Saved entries
■ ■ ■ ■ ■
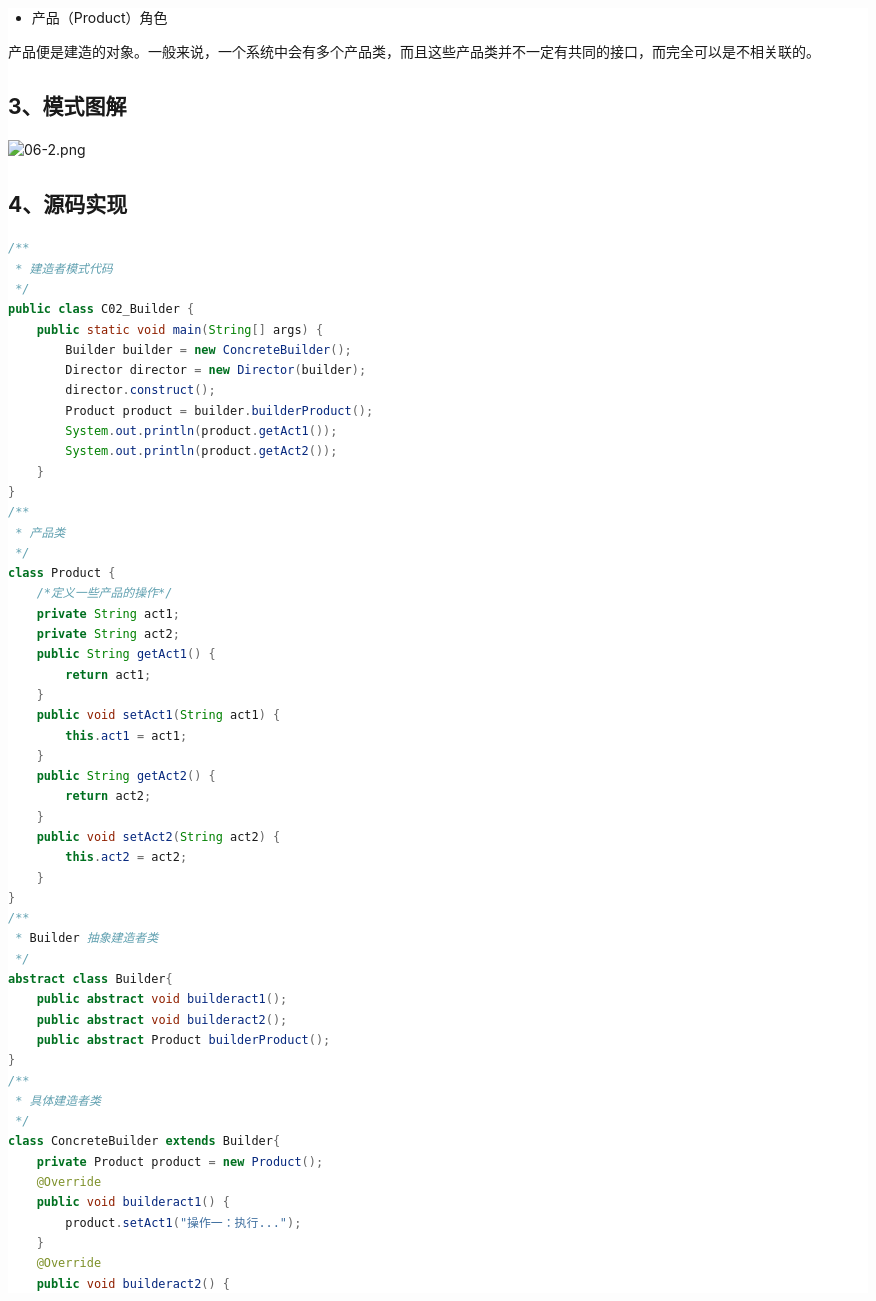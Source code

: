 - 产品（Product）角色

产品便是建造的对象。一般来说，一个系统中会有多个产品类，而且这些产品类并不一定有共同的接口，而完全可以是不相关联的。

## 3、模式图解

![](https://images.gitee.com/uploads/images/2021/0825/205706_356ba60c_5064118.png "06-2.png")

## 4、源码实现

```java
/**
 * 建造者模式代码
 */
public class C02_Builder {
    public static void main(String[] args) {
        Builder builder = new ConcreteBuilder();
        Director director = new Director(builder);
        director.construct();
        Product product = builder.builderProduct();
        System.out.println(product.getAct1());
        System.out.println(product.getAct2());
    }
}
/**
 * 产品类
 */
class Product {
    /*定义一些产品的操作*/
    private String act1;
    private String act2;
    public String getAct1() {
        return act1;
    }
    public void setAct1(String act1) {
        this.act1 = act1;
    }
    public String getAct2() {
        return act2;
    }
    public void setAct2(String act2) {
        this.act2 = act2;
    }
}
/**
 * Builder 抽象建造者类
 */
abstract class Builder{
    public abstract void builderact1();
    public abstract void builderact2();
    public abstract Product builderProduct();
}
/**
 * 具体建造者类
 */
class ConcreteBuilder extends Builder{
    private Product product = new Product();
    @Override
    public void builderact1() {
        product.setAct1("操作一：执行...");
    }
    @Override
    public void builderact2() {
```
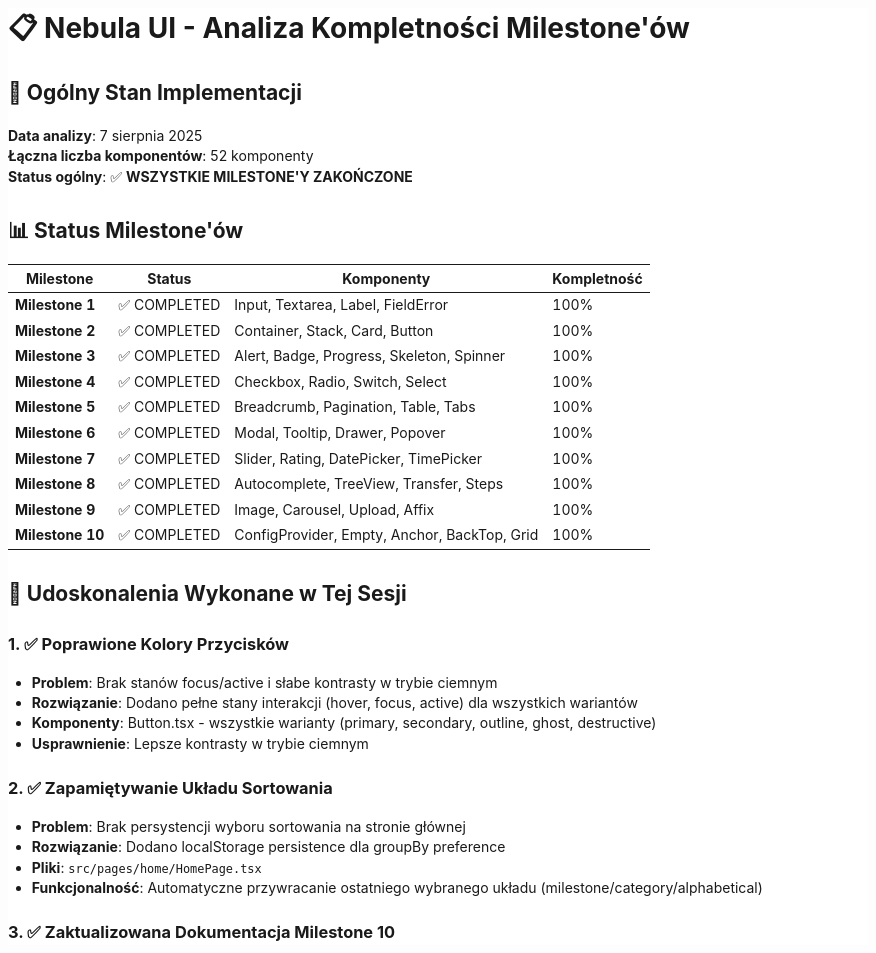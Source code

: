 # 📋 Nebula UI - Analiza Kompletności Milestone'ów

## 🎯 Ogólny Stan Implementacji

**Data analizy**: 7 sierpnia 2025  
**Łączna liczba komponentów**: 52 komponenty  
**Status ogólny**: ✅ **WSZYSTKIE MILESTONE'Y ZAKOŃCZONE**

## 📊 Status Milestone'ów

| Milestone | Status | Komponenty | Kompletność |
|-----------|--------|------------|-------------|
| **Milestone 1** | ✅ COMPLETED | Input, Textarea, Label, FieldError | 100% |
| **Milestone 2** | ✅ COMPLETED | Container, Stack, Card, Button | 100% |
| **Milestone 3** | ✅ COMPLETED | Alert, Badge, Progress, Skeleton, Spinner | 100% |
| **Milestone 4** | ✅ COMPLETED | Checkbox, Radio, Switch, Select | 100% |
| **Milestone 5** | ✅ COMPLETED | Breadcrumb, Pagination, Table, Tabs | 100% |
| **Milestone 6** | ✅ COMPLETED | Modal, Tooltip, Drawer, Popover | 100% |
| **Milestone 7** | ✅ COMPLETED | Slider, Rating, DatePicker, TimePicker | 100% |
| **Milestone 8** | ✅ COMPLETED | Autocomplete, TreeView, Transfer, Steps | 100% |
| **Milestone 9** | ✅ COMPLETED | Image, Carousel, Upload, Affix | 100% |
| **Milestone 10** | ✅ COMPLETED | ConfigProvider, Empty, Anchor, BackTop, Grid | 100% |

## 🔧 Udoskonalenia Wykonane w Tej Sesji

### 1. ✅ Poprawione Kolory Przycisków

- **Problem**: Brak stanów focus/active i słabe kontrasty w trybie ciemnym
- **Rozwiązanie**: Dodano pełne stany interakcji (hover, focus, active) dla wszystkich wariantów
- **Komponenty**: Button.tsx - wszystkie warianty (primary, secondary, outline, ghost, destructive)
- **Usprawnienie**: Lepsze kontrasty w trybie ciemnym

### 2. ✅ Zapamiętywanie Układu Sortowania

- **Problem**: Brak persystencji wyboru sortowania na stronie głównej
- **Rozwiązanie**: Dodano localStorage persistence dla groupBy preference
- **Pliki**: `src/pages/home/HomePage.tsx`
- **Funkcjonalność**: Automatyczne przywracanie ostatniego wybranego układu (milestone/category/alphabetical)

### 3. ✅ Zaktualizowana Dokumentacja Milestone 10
■ ■ ■ ■ ■
Omit every picture, and otherwise quote the entries exactly.

Completed task.
Source code

: - 产品（Product）角色

产品便是建造的对象。一般来说，一个系统中会有多个产品类，而且这些产品类并不一定有共同的接口，而完全可以是不相关联的。

## 3、模式图解

![](https://images.gitee.com/uploads/images/2021/0825/205706_356ba60c_5064118.png "06-2.png")

## 4、源码实现

```java
/**
 * 建造者模式代码
 */
public class C02_Builder {
    public static void main(String[] args) {
        Builder builder = new ConcreteBuilder();
        Director director = new Director(builder);
        director.construct();
        Product product = builder.builderProduct();
        System.out.println(product.getAct1());
        System.out.println(product.getAct2());
    }
}
/**
 * 产品类
 */
class Product {
    /*定义一些产品的操作*/
    private String act1;
    private String act2;
    public String getAct1() {
        return act1;
    }
    public void setAct1(String act1) {
        this.act1 = act1;
    }
    public String getAct2() {
        return act2;
    }
    public void setAct2(String act2) {
        this.act2 = act2;
    }
}
/**
 * Builder 抽象建造者类
 */
abstract class Builder{
    public abstract void builderact1();
    public abstract void builderact2();
    public abstract Product builderProduct();
}
/**
 * 具体建造者类
 */
class ConcreteBuilder extends Builder{
    private Product product = new Product();
    @Override
    public void builderact1() {
        product.setAct1("操作一：执行...");
    }
    @Override
    public void builderact2() {
```
Source code

: # 📋 Nebula UI - Analiza Kompletności Milestone'ów

## 🎯 Ogólny Stan Implementacji

**Data analizy**: 7 sierpnia 2025  
**Łączna liczba komponentów**: 52 komponenty  
**Status ogólny**: ✅ **WSZYSTKIE MILESTONE'Y ZAKOŃCZONE**

## 📊 Status Milestone'ów

| Milestone | Status | Komponenty | Kompletność |
|-----------|--------|------------|-------------|
| **Milestone 1** | ✅ COMPLETED | Input, Textarea, Label, FieldError | 100% |
| **Milestone 2** | ✅ COMPLETED | Container, Stack, Card, Button | 100% |
| **Milestone 3** | ✅ COMPLETED | Alert, Badge, Progress, Skeleton, Spinner | 100% |
| **Milestone 4** | ✅ COMPLETED | Checkbox, Radio, Switch, Select | 100% |
| **Milestone 5** | ✅ COMPLETED | Breadcrumb, Pagination, Table, Tabs | 100% |
| **Milestone 6** | ✅ COMPLETED | Modal, Tooltip, Drawer, Popover | 100% |
| **Milestone 7** | ✅ COMPLETED | Slider, Rating, DatePicker, TimePicker | 100% |
| **Milestone 8** | ✅ COMPLETED | Autocomplete, TreeView, Transfer, Steps | 100% |
| **Milestone 9** | ✅ COMPLETED | Image, Carousel, Upload, Affix | 100% |
| **Milestone 10** | ✅ COMPLETED | ConfigProvider, Empty, Anchor, BackTop, Grid | 100% |

## 🔧 Udoskonalenia Wykonane w Tej Sesji

### 1. ✅ Poprawione Kolory Przycisków

- **Problem**: Brak stanów focus/active i słabe kontrasty w trybie ciemnym
- **Rozwiązanie**: Dodano pełne stany interakcji (hover, focus, active) dla wszystkich wariantów
- **Komponenty**: Button.tsx - wszystkie warianty (primary, secondary, outline, ghost, destructive)
- **Usprawnienie**: Lepsze kontrasty w trybie ciemnym

### 2. ✅ Zapamiętywanie Układu Sortowania

- **Problem**: Brak persystencji wyboru sortowania na stronie głównej
- **Rozwiązanie**: Dodano localStorage persistence dla groupBy preference
- **Pliki**: `src/pages/home/HomePage.tsx`
- **Funkcjonalność**: Automatyczne przywracanie ostatniego wybranego układu (milestone/category/alphabetical)

### 3. ✅ Zaktualizowana Dokumentacja Milestone 10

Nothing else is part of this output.